Also check this thread and this one. Loads of good stuff on interaction here, and also some good discussion about beginner species, should help to give you an idea on what you are in for.

They're really quite rewarding to keep but need patience and room.


----------



## brandreptiles (Aug 21, 2016)

Smittiferous said:


> What are you currently keeping?


Im currently keeping 2 beardies and 2 eastern water dragons and am wanting to enter the monitor world. Are they harder or easier to tame then water dragons? Can i keep them in pairs or trios?


----------



## HerpNthusiast (Aug 21, 2016)

Smittiferous said:


> What are you currently keeping? Sandies in my own limited experience seem to be fairly simple to keep happy provided their basic needs are met (space, hides, digging substrate, a decent hot spot and loads of patience and personal space for the animal). That being said, they're quite the commitment. They start out small and adorable but will grow up to and over a metre long, five of their six ends are death (with the sixth capable of giving a painful tail whip) and some individuals can have a pretty crazy feeding response. Yesterday one of mine decided my phone was possibly food and rocketed out of his enclosure while I was attempting to take a photo of him! He mostly bit my phone. Mostly.
> 
> They also are not like bearded dragons, interaction with them takes a lot of patience and building of trust between the both of you. All monitors will tell you where to go if they feel threatened or are not in the mood.
> 
> ...



Here here @Smittiferous,
I keep an ackie which is a really easy monitor to keep and all monitors do need very similar care requirements first of all is a HOT, HOT basking spot of 50-70. I have never kept a Sand goanna but i did research them whilst looking through monitors to keep the reason i didnt get one is because i just don't have the room for it :cry:. 
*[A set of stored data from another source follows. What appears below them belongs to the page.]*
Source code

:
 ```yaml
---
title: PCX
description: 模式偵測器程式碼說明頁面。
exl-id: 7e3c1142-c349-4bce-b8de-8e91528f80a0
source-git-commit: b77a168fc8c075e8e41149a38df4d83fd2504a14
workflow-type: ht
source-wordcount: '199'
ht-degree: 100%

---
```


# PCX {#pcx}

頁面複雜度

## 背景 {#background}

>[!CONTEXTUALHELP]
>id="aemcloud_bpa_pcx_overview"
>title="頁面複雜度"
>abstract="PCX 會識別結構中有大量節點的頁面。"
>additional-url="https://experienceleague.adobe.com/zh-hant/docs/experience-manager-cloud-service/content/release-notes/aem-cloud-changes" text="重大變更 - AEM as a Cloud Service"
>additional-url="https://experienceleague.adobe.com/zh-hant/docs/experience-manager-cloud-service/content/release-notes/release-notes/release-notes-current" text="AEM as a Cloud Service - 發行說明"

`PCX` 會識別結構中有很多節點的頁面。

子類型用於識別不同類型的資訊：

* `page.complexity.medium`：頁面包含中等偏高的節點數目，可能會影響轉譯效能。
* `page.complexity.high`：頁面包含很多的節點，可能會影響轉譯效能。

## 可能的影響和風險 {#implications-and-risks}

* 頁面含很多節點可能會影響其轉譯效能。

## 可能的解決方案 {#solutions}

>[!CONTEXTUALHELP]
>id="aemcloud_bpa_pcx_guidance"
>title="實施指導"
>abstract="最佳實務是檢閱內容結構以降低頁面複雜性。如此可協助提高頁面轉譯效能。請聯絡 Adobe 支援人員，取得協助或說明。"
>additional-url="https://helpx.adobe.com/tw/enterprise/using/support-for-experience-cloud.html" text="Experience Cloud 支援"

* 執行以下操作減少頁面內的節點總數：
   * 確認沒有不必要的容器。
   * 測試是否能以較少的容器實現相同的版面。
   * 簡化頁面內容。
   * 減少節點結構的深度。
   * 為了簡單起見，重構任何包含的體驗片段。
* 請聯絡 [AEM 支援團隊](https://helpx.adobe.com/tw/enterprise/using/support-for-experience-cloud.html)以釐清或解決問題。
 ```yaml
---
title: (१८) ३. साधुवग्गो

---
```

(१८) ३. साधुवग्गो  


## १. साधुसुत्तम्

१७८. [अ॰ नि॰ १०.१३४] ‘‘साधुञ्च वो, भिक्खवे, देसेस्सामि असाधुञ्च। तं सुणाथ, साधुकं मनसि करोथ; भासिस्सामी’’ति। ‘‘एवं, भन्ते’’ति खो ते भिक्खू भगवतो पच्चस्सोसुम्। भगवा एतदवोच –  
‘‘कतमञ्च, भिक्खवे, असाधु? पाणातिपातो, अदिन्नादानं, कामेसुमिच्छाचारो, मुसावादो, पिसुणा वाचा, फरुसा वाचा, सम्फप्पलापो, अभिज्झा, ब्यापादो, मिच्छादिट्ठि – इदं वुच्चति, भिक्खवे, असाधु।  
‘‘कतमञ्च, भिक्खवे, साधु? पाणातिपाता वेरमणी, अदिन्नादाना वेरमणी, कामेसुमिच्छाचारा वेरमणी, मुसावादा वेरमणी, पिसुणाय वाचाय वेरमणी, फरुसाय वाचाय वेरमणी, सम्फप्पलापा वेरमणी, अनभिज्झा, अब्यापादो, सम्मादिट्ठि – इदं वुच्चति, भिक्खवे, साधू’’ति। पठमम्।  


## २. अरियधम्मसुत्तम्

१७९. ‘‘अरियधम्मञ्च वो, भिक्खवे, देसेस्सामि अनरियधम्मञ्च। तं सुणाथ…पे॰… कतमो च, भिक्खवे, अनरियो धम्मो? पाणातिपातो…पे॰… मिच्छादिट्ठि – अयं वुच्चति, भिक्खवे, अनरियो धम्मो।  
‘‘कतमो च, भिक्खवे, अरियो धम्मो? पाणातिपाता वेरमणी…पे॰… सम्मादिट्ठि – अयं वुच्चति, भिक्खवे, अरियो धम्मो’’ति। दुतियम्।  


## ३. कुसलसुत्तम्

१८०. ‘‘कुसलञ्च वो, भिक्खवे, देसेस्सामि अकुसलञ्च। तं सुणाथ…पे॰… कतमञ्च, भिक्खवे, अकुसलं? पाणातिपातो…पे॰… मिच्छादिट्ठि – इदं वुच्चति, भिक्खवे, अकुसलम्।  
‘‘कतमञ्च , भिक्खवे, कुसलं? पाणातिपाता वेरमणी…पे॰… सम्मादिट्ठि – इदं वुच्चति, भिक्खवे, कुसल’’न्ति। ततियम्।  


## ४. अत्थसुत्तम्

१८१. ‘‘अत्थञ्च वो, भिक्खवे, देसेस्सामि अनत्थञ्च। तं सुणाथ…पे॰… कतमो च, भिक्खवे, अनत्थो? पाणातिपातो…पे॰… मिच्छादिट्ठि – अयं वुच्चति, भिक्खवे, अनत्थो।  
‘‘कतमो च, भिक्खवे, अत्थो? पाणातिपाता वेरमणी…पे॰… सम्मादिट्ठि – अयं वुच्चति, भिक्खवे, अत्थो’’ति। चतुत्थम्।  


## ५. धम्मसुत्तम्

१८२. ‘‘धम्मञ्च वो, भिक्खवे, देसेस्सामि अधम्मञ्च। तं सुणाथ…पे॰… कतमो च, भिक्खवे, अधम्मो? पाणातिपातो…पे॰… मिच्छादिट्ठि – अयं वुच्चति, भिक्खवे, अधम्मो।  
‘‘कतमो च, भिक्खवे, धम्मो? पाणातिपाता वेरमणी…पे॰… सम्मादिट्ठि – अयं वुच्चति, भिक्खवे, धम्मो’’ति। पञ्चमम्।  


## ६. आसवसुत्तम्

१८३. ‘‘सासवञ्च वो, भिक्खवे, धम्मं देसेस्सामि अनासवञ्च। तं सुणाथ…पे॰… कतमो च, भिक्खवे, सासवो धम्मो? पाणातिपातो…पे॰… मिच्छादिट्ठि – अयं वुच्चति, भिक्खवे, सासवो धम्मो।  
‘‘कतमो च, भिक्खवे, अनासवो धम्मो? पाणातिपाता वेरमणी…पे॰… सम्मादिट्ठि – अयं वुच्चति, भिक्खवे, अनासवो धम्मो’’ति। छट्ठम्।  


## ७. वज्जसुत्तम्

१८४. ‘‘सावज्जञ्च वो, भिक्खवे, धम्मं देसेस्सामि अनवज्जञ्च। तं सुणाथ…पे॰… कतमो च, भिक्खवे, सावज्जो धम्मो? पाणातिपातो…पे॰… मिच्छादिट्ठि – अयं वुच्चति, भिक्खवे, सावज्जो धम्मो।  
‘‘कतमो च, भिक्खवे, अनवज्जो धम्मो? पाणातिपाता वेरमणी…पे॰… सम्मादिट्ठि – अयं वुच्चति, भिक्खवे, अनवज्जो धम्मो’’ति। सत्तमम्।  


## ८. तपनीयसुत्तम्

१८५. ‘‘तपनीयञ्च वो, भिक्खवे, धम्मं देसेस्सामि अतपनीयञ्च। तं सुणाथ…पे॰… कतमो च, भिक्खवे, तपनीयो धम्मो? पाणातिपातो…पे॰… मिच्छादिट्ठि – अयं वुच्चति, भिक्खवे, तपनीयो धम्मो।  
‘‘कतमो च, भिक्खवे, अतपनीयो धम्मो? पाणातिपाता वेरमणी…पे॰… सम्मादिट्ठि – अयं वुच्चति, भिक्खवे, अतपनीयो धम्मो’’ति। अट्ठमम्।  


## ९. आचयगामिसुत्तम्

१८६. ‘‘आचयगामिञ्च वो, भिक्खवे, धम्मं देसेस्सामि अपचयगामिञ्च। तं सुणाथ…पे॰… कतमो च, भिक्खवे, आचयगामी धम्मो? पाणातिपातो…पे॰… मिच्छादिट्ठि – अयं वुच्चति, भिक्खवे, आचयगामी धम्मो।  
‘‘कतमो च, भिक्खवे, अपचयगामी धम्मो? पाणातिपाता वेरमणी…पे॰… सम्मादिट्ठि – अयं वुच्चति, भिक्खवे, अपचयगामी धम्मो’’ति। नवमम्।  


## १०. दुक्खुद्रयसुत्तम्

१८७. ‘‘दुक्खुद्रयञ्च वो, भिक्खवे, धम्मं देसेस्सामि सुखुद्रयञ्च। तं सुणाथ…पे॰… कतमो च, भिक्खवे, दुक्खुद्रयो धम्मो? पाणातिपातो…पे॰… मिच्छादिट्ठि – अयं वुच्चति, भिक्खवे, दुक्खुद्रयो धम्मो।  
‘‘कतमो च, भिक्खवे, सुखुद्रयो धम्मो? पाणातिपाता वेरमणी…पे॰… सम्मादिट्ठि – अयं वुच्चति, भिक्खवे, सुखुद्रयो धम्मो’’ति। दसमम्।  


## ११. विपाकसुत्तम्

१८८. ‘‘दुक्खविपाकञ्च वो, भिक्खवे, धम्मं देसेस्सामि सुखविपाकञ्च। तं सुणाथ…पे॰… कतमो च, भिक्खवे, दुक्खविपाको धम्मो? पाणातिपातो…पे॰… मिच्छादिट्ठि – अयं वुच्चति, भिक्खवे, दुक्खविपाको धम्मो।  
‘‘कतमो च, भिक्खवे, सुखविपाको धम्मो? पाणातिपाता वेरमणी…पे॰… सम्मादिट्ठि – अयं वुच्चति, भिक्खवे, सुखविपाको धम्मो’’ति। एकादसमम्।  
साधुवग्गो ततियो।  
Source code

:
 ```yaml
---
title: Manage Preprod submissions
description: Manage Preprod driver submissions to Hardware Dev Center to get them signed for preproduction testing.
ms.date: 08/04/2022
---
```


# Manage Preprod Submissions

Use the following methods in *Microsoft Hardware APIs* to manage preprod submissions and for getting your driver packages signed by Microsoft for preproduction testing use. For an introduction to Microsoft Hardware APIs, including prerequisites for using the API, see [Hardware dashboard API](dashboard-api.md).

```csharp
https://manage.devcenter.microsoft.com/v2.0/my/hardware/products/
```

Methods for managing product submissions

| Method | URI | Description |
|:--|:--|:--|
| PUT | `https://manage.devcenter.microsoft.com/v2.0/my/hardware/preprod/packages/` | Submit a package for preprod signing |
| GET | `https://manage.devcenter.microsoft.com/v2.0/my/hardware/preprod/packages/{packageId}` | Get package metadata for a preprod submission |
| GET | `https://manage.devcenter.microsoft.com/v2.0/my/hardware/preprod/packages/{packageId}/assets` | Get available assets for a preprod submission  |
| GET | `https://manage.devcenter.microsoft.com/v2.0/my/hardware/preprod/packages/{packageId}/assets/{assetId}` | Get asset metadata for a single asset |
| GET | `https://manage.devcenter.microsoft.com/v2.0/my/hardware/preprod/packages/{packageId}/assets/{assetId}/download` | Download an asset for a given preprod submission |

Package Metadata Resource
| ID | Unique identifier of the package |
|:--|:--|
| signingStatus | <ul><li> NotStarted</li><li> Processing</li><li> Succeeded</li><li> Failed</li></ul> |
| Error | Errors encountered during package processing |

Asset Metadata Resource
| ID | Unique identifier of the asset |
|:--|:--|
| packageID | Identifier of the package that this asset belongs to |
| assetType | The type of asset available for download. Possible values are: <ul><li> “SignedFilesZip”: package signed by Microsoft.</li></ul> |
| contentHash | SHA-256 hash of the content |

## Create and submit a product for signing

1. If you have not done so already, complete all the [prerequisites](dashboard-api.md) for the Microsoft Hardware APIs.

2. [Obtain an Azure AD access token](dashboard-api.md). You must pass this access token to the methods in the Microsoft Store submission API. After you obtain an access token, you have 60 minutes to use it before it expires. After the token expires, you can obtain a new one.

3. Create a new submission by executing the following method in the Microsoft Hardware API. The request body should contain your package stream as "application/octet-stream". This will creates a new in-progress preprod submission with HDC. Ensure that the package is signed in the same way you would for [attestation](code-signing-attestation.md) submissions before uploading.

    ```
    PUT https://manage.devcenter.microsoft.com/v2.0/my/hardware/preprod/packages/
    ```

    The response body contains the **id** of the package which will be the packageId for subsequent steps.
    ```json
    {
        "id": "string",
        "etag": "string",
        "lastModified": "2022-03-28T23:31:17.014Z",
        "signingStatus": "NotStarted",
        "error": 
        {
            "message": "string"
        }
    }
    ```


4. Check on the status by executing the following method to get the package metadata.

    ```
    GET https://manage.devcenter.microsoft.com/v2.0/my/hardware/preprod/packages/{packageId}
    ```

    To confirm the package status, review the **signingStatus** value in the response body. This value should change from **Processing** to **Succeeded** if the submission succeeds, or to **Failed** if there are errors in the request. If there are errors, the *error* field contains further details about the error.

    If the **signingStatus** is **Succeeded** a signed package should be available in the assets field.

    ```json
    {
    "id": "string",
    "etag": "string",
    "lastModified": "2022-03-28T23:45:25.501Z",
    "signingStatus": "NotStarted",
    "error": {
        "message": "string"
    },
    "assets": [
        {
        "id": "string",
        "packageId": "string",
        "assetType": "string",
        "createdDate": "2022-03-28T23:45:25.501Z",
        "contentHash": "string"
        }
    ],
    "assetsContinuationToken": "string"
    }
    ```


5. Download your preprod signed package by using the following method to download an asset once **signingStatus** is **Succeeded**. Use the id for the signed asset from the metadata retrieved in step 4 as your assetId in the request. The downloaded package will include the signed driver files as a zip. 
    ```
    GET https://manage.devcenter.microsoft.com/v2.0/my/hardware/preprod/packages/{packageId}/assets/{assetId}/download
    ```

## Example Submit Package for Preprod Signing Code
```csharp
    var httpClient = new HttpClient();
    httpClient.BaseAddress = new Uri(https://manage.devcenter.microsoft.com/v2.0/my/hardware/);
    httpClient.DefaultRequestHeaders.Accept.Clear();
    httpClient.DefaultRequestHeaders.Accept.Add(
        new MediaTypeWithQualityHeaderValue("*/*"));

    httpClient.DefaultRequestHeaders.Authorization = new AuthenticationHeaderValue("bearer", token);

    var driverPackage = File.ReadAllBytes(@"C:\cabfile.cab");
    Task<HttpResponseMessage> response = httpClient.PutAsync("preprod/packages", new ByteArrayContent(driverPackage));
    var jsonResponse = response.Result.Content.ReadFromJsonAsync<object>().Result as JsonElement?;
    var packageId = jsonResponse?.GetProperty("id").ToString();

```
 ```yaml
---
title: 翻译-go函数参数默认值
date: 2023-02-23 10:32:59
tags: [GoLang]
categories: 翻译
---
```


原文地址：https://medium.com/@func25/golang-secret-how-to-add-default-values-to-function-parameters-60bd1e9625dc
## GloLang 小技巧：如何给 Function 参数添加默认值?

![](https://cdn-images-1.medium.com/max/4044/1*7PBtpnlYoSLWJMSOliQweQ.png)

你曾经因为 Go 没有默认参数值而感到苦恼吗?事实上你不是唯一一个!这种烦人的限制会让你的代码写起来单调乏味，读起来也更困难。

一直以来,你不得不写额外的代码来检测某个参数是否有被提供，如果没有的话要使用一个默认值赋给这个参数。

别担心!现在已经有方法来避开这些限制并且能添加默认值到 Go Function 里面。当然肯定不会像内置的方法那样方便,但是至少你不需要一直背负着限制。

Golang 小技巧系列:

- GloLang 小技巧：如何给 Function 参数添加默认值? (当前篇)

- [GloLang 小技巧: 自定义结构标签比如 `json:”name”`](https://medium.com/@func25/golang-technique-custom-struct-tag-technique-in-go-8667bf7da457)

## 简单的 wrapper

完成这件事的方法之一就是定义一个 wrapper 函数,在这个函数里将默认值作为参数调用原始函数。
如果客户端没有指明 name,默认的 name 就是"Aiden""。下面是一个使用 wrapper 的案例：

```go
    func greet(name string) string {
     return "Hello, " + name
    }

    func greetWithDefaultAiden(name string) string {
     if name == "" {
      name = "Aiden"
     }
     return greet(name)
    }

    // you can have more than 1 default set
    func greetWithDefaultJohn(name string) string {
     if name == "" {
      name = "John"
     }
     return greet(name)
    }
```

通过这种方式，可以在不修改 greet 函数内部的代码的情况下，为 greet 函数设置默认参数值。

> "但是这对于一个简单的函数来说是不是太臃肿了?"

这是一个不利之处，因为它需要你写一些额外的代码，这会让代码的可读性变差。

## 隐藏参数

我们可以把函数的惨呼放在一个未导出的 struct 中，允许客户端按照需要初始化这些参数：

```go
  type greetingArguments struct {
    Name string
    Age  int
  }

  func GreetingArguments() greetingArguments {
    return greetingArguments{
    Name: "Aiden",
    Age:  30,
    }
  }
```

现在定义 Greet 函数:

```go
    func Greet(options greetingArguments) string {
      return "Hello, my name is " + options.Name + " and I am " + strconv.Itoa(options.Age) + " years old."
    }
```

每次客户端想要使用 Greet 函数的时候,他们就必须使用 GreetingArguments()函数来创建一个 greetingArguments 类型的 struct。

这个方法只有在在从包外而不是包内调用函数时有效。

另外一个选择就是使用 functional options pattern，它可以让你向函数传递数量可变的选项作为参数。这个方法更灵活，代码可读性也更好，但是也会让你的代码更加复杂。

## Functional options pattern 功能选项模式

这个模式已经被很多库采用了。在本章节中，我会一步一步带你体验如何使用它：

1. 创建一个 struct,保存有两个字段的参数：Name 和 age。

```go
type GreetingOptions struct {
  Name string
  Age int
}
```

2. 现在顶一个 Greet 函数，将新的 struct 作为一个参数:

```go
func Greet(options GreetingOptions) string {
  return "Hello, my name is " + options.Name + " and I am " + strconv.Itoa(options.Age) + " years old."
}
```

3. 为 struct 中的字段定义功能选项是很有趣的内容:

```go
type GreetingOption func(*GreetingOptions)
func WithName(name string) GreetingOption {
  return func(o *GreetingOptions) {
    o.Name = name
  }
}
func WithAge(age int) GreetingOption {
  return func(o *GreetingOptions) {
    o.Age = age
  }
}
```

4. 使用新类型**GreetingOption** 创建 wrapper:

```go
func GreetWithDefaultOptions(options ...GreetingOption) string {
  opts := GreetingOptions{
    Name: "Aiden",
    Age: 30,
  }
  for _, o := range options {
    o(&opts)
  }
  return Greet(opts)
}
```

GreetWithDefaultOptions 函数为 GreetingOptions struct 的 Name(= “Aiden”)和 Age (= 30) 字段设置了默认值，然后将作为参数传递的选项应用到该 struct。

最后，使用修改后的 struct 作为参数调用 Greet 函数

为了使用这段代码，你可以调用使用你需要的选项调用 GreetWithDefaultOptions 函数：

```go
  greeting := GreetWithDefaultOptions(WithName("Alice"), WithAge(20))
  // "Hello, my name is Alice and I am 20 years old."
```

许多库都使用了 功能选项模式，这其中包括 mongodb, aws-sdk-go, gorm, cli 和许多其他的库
The one thing that varies is enclosure size. This is because goannas vary so much in size. For a Sandie you'll need a sizeable tank or you'll defs need to upgrade as he grows were you planning on getting a hatchling or fully developed adult?. Just type into the search bar on this forum "Sand Monitor" and you'll get some care threads, some picture threads (those threads don't have much in terms of care but they usually have pics of the enclosure which can give you some idea on what needs to be done). 

Handling well like Smittiferous said they're not like Beardies they'll roam around and just won't stay still for long they're very curious and some will take to handling quickly whilst others you need to get them used to "the hand". Goannas are very cool pets i hope you can get one 

P.S. I call monitors goannas because well i think 'goanna' sounds cooler.


----------



## pinefamily (Aug 21, 2016)

Probably on a par with EWD's. Having kept both, they both require a lot of patience. The main difference between them is a sand monitor can hurt you a lot more than a water dragon. Even an adult water dragon's bite is nothing compared to that of an adult monitor. Patience is the key, as well as lots of handling as juveniles, when they let you. Our two flavi's are puppy dog tame, but sometimes let you know they don't want to be handled. And the food response of a hungry monitor is far worse than that of a water dragon.
They can be kept together sometimes, but it depends on the individuals, and you'll need a VERY big enclosure.


----------



## Smittiferous (Aug 21, 2016)

I guess it depends on the individual animal's temperament as well as species. I have one gouldii who often makes quite the statement about the invasion of his personal space, my gouldii flavirufus who is often quite amicable and calm, and @stompsie 's gouldii flavirufus lives here also who is usually equally calm, but has one hell of a feeding response. 

I would not say they are easy to 'tame' like a cat or a dog, it's all down to how well you build trust with the individual and what their temperament is like, in my experience. Some seem to be almost friendly whereas with some others the best you can hope for is they don't lose their marbles when you walk by. There are plenty of others on here who have vastly more knowledge than I who are better equipped to tell you more.

Naturally they are solitary animals. The three I have here are all housed individually, even though two are from the same parentage they're from different clutches. Some people will obtain a pair or trio from the same clutch and house them together, but more space will be required so the individuals can not feel crowded.


Edit: [MENTION=38465]pinefamily[/MENTION] keeps beating me to it!


----------



## HerpNthusiast (Aug 21, 2016)

brandreptiles said:


> Im currently keeping 2 beardies and 2 eastern water dragons and am wanting to enter the monitor world. Are they harder or easier to tame then water dragons? Can i keep them in pairs or trios?



Taming well like i said if you're lucky some take to it well others will need time and patience and maybe some bitten hands or fingers along the way. You can keep them in pairs i believe but you'll need to be certain ABSOLUTELY certain one's a male and the other (or others) are female other wise things get a bit dangerous with two males. Enclosure will need to be quite big for a pair or trio. You'll be needing a large cabinet type enclosure that is used for snakes has a wide, long floor space with room to climb and access the basking spot. Also like Smittiferous said they're usually solitary so id get a pair (trio is pushing it) and a large enclosure so they can get away from each other. A good idea is maybe getting an enclosure with a divider so it's two enclosures then during breeding season you can pull out the divider and they can be comfortably around each other/


----------



## brandreptiles (Aug 21, 2016)

Thanks for all the help. Very much appreciated! I've seen some enclosures and they seem to be quite simple to setup, I've talked to a breeder and hes giving me some tips.


----------



## Murph_BTK (Aug 21, 2016)

brandreptiles said:


> Thanks for all the help. Very much appreciated! I've seen some enclosures and they seem to be quite simple to setup, I've talked to a breeder and hes giving me some tips.


Info is the key.. i too am getting into Monitors and i have been a keen reader on all these topics. Good luckwith your endeavors


----------



## brandreptiles (Aug 22, 2016)

Murph_BTK said:


> Info is the key.. i too am getting into Monitors and i have been a keen reader on all these topics. Good luckwith your endeavors


You too!


----------